By the way, since we are already discussing this, do you know any good sources that discuss higher differentials/derivatives/tangent maps/push-whatevers? Some people formalize them using higher tangent bundles, while others use jet bundles which are quite hard to understand to me. So, when clearing this topic, we could do it with such concepts in mind I think.

No, not really... Both higher tangent bundles and jet bundles give me headaches. 😃

A reference on jet bundles is the impenetrable (to me) book by Peter Michor.

I think it is more helpful to start from a particular application involving higher order derivatives (perhaps related to something that can be computed with Manifolds.jl) and take it from there.

For instance, it is fairly common to need the Hessian in optimisation, but then you need some Riemannian structure, and all becomes clearer.

(Digression: why are higher tangent bundle so complicated?

If you lift a curve once, it can "fill" the first tangent bundle. That's easy. That is, a point of $TM$ can be made a tangent to a curve.

Now, if you lift a curve twice (take the second order derivative), it will not fill up the second order bundle. In other words: the second order bundle has hidden canonical structure. It just gets worse with higher order bundles, I guess.

What are the implications for computations? I don't know.)

[mateuszbaran]

Regarding application, I was considering what kind of higher order differentiation would be the right formalism for second order rigid body dynamics (i.e. rigid body under constant linear and angular acceleration). So far nothing I've somewhat understood feels right, and I'm not quite happy that string theory appears on the first page of Google search for most related queries I make 😞 .

[olivierverdier]

I think in mechanics, the natural space to consider is the cotangent bundle $P = T^*M$. It is naturally equipped with a symplectic form, that is, a canonical invertible linear map $T_z P \to T_z^{\ast}P$ (oops, here I am, using an iterated tangent bundle...). Intuitively, this converts a force in $T_z^{\ast} P$ to a differential equation (a vector field) on $T_zP$.

For a rigid body, the space of configuration would be $M = SE(3)$.

I'm not too sure about all the details here, but a decent reference is Introduction to Mechanics and Symmetry.

I think it would be pretty neat to work out such an example in Manifolds.jl with cotangent bundle and all, and see how it goes! I'd be happy to help in any way I can.

[mateuszbaran]

Yes, that was one option I was considering; what I don't like about it is that the iterated tangent bundle has too many degrees of freedom. A force in $T^{*}_zP$ is described by a point $p\in M$, a cotangent vector $\xi \in T^*_p M$, and cotangents corresponding to $p$ and $\xi$. $\xi$ and the cotangent corresponding to $p$ are not independent in our problem but this formalism separates them.
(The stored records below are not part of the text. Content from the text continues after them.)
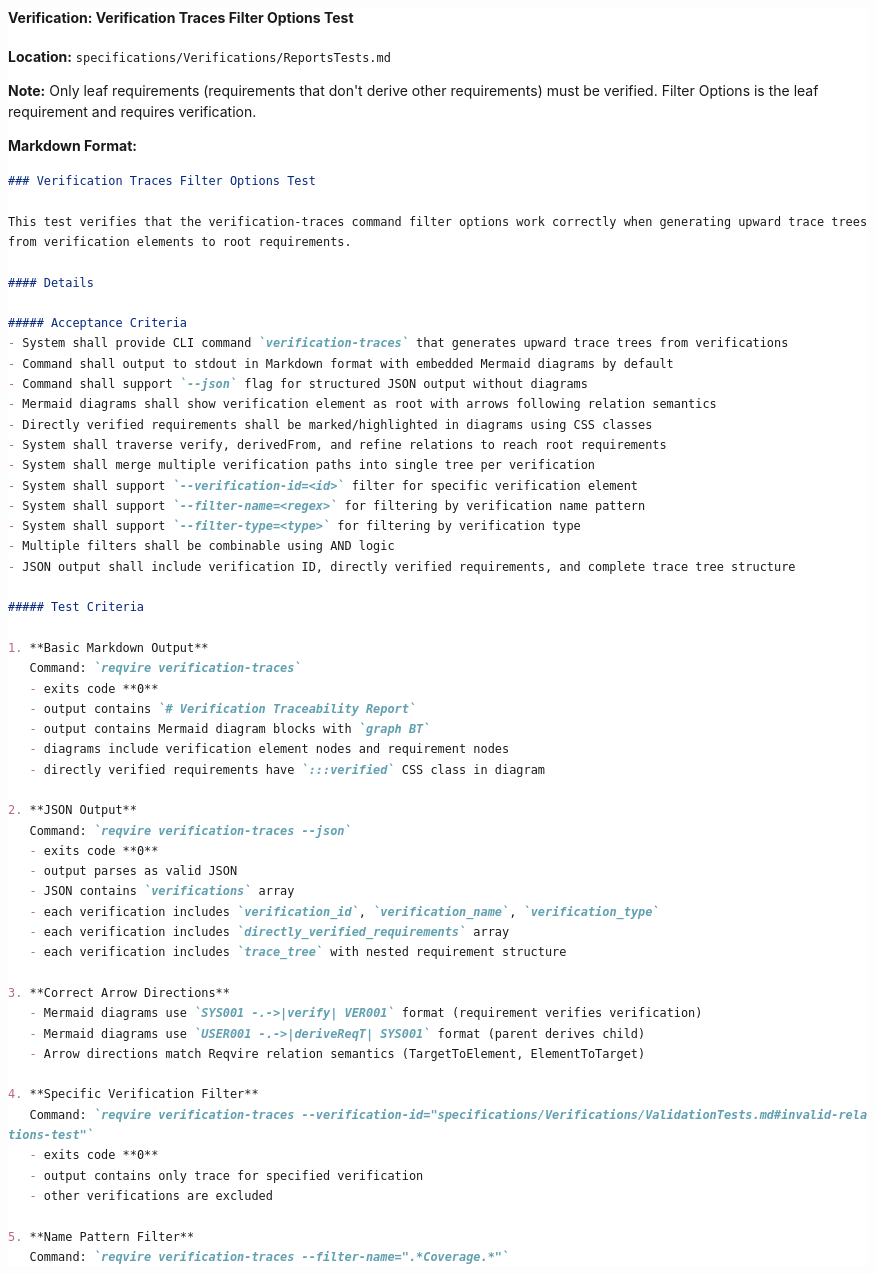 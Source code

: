 #### Verification: Verification Traces Filter Options Test
**Location:** `specifications/Verifications/ReportsTests.md`

**Note:** Only leaf requirements (requirements that don't derive other requirements) must be verified. Filter Options is the leaf requirement and requires verification.

**Markdown Format:**
```markdown
### Verification Traces Filter Options Test

This test verifies that the verification-traces command filter options work correctly when generating upward trace trees from verification elements to root requirements.

#### Details

##### Acceptance Criteria
- System shall provide CLI command `verification-traces` that generates upward trace trees from verifications
- Command shall output to stdout in Markdown format with embedded Mermaid diagrams by default
- Command shall support `--json` flag for structured JSON output without diagrams
- Mermaid diagrams shall show verification element as root with arrows following relation semantics
- Directly verified requirements shall be marked/highlighted in diagrams using CSS classes
- System shall traverse verify, derivedFrom, and refine relations to reach root requirements
- System shall merge multiple verification paths into single tree per verification
- System shall support `--verification-id=<id>` filter for specific verification element
- System shall support `--filter-name=<regex>` for filtering by verification name pattern
- System shall support `--filter-type=<type>` for filtering by verification type
- Multiple filters shall be combinable using AND logic
- JSON output shall include verification ID, directly verified requirements, and complete trace tree structure

##### Test Criteria

1. **Basic Markdown Output**
   Command: `reqvire verification-traces`
   - exits code **0**
   - output contains `# Verification Traceability Report`
   - output contains Mermaid diagram blocks with `graph BT`
   - diagrams include verification element nodes and requirement nodes
   - directly verified requirements have `:::verified` CSS class in diagram

2. **JSON Output**
   Command: `reqvire verification-traces --json`
   - exits code **0**
   - output parses as valid JSON
   - JSON contains `verifications` array
   - each verification includes `verification_id`, `verification_name`, `verification_type`
   - each verification includes `directly_verified_requirements` array
   - each verification includes `trace_tree` with nested requirement structure

3. **Correct Arrow Directions**
   - Mermaid diagrams use `SYS001 -.->|verify| VER001` format (requirement verifies verification)
   - Mermaid diagrams use `USER001 -.->|deriveReqT| SYS001` format (parent derives child)
   - Arrow directions match Reqvire relation semantics (TargetToElement, ElementToTarget)

4. **Specific Verification Filter**
   Command: `reqvire verification-traces --verification-id="specifications/Verifications/ValidationTests.md#invalid-relations-test"`
   - exits code **0**
   - output contains only trace for specified verification
   - other verifications are excluded

5. **Name Pattern Filter**
   Command: `reqvire verification-traces --filter-name=".*Coverage.*"`
```
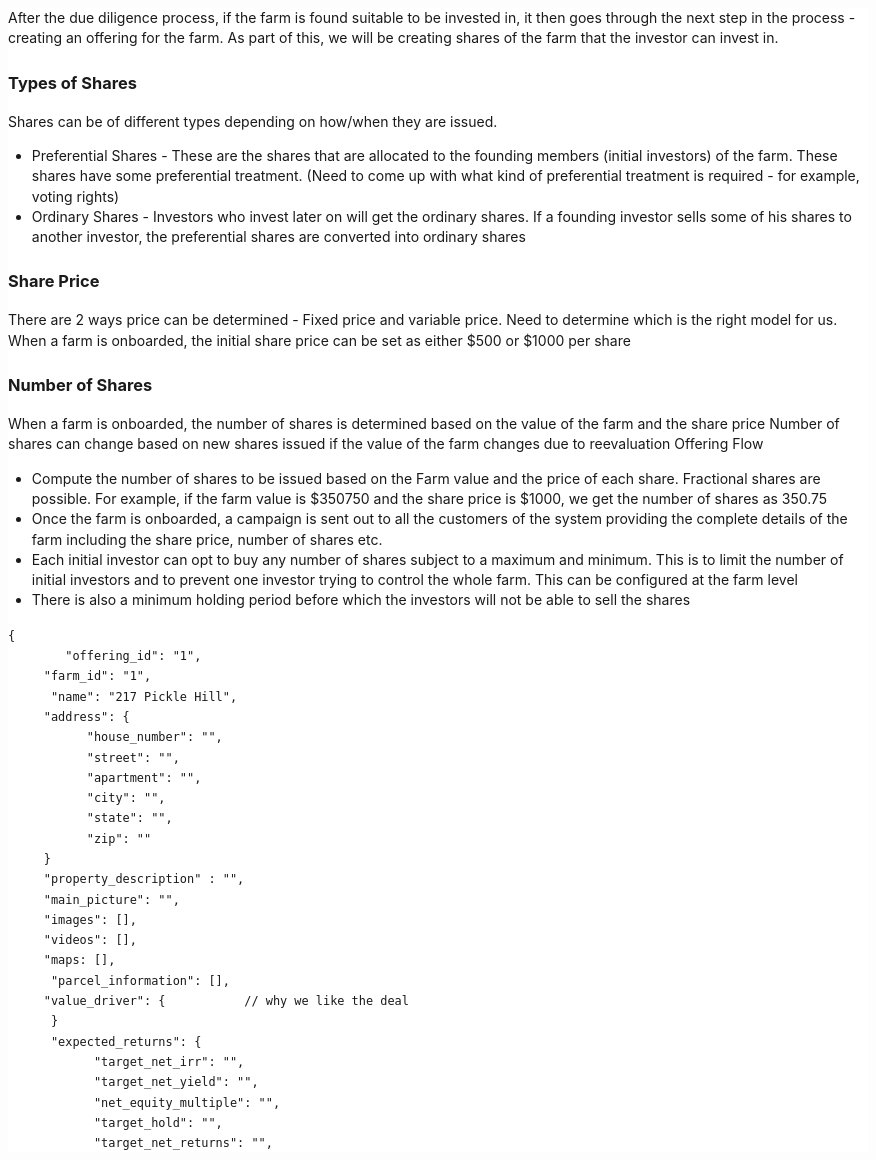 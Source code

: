 
After the due diligence process, if the farm is found suitable to be invested in, it then goes through the next step in the process - creating an offering for the farm. As part of this, we will be creating shares of the farm that the investor can invest in.


### Types of Shares
Shares can be of different types depending on how/when they are issued.
* Preferential Shares - These are the shares that are allocated to the founding members (initial investors) of the farm. These shares have some preferential treatment. (Need to come up with what kind of preferential treatment is required - for example, voting rights)
* Ordinary Shares - Investors who invest later on will get the ordinary shares. If a founding investor sells some of his shares to another investor, the preferential shares are converted into ordinary shares

### Share Price
There are 2 ways price can be determined - Fixed price and variable price. Need to determine which is the right model for us. When a farm is onboarded, the initial share price can be set as either $500 or $1000 per share

### Number of Shares
When a farm is onboarded, the number of shares is determined based on the value of the farm and the share price
Number of shares can change based on new shares issued if the value of the farm changes due to reevaluation
Offering Flow
* Compute the number of shares to be issued based on the Farm value and the price of each share. Fractional shares are possible. For example, if the farm value is $350750 and the share price is $1000, we get the number of shares as 350.75
* Once the farm is onboarded, a campaign is sent out to all the customers of the system providing the complete details of the farm including the share price, number of shares etc.
* Each initial investor can opt to buy any number of shares subject to a maximum and minimum. This is to limit the number of initial investors and to prevent one investor trying to control the whole farm. This can be configured at the farm level
* There is also a minimum holding period before which the investors will not be able to sell the shares

```
{
        "offering_id": "1",
     "farm_id": "1",
      "name": "217 Pickle Hill",
     "address": {
           "house_number": "",
           "street": "",
           "apartment": "",
           "city": "",
           "state": "",
           "zip": ""
     }
     "property_description" : "",
     "main_picture": "",
     "images": [],
     "videos": [],
     "maps: [],
      "parcel_information": [],
     "value_driver": {           // why we like the deal
      }
      "expected_returns": {
            "target_net_irr": "",
            "target_net_yield": "",
            "net_equity_multiple": "",
            "target_hold": "",
            "target_net_returns": "",
``` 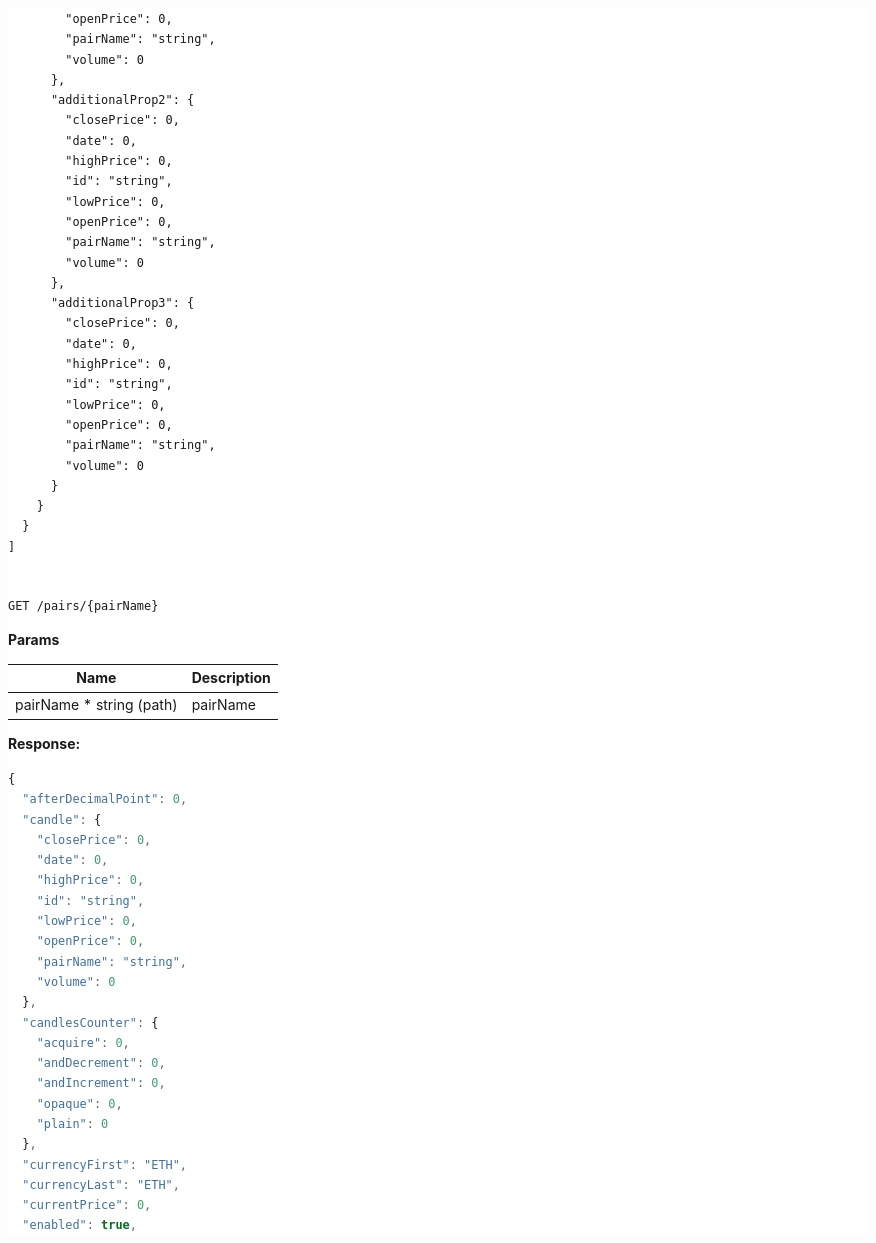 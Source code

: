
 ```
        "openPrice": 0,
        "pairName": "string",
        "volume": 0
      },
      "additionalProp2": {
        "closePrice": 0,
        "date": 0,
        "highPrice": 0,
        "id": "string",
        "lowPrice": 0,
        "openPrice": 0,
        "pairName": "string",
        "volume": 0
      },
      "additionalProp3": {
        "closePrice": 0,
        "date": 0,
        "highPrice": 0,
        "id": "string",
        "lowPrice": 0,
        "openPrice": 0,
        "pairName": "string",
        "volume": 0
      }
    }
  }
]
```

#

```
GET /pairs/{pairName}
```
**Params**

Name | Description
------------ | ------------
pairName * string (path) | pairName

**Response:**
```javascript
{
  "afterDecimalPoint": 0,
  "candle": {
    "closePrice": 0,
    "date": 0,
    "highPrice": 0,
    "id": "string",
    "lowPrice": 0,
    "openPrice": 0,
    "pairName": "string",
    "volume": 0
  },
  "candlesCounter": {
    "acquire": 0,
    "andDecrement": 0,
    "andIncrement": 0,
    "opaque": 0,
    "plain": 0
  },
  "currencyFirst": "ETH",
  "currencyLast": "ETH",
  "currentPrice": 0,
  "enabled": true,
```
I will take a look at the book you linked, maybe there is something useful there.

[kellertuer]

Back to the notation. I think we should (a) carefully introduce non-standard notation and if so work thoroughly with references (we have DocumenterCitationsnow) – and if we introduce / adapt some notation, we should do that in all documentation, not just in a single doc string.

[olivierverdier]

Closing this, as there is no consensus on the formulation, and I seriously doubt my ability to explain things clearly enough. [1], [2] (The first commit in this PR is however just a typo, so that one could be merged, I guess).

[mateuszbaran]

We can definitely rethink our notation but it needs to be carefully considered, and the current one is not bad enough in my opinion that we would have to rush any improvements. We can definitely merge the first PR though.

I'm currently considering introduction of the (1,r)-velocity formalism from Kolar's book for higher order rigid body dynamics. Maybe it will provide some insights related to our considerations about differentials.